## Stored data
────────────────

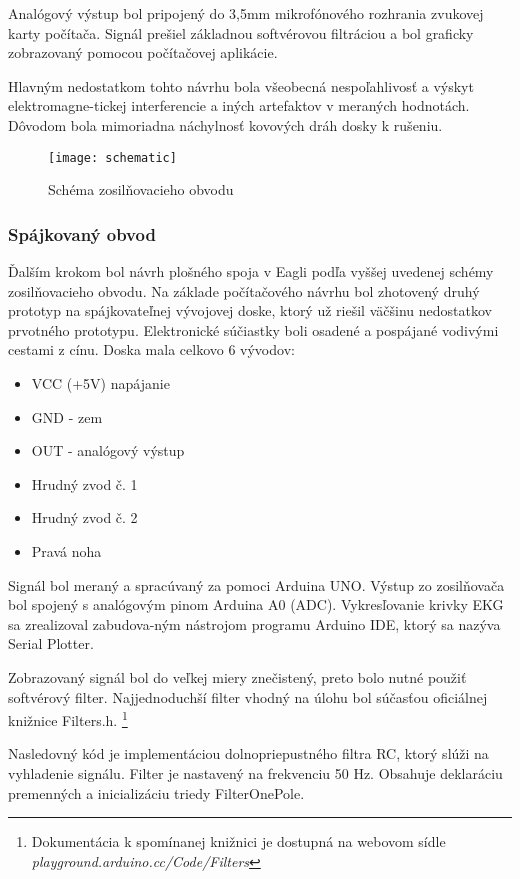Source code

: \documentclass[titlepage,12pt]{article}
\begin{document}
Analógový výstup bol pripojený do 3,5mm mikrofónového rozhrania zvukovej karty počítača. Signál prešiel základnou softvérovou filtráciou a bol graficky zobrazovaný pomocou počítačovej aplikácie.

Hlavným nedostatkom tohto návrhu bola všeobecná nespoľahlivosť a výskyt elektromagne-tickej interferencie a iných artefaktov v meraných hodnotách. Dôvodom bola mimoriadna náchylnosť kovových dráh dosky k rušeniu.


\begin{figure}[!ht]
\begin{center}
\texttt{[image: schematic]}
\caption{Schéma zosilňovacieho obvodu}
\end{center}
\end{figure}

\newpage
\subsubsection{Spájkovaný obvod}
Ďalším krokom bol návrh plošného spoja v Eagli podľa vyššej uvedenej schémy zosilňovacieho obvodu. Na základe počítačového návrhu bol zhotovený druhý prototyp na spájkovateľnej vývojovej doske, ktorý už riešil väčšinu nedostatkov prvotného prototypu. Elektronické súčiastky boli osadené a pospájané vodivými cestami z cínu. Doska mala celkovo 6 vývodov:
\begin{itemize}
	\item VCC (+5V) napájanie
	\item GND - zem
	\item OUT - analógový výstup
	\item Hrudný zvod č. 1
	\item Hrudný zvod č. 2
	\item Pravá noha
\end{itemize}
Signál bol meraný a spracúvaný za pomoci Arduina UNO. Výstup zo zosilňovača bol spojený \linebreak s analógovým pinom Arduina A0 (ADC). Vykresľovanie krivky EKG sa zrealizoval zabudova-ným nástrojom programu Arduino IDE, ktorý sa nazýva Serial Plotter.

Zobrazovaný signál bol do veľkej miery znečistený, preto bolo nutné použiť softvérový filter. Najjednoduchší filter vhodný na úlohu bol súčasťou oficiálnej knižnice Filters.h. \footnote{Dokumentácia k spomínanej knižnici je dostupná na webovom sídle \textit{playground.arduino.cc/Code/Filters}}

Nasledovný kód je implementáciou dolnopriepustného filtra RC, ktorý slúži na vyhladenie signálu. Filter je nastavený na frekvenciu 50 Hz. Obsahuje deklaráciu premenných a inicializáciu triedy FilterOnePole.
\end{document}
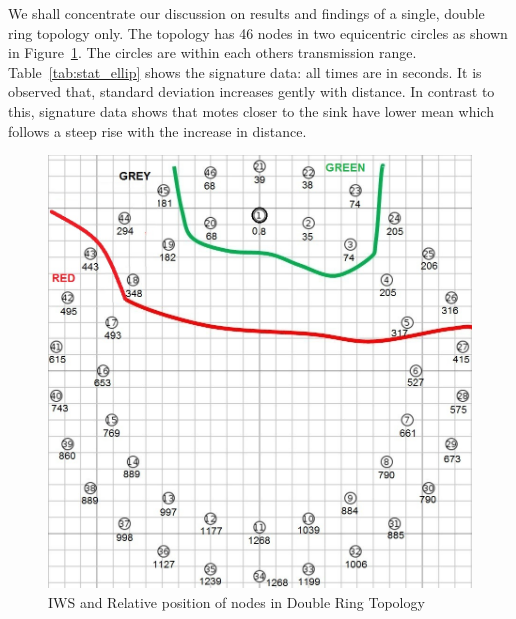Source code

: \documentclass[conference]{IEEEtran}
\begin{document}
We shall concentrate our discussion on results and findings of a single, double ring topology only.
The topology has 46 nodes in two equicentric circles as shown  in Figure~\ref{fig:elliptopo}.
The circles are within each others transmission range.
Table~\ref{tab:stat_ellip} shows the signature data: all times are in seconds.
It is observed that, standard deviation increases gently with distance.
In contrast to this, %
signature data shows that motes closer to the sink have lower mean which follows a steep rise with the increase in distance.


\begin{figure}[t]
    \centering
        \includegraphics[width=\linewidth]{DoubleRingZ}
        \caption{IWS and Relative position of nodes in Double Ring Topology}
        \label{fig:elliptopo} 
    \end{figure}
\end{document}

────────────────

## YOUR TASK
Please transcribe the lines from the one containing "It is observed" through the last line of the records. Include both ends and nothing else.

## RESULT BELOW
It is observed that, standard deviation increases gently with distance.
In contrast to this, %
signature data shows that motes closer to the sink have lower mean which follows a steep rise with the increase in distance.


\begin{figure}[t]
    \centering
        \includegraphics[width=\linewidth]{DoubleRingZ}
        \caption{IWS and Relative position of nodes in Double Ring Topology}
        \label{fig:elliptopo} 
    \end{figure}
\end{document}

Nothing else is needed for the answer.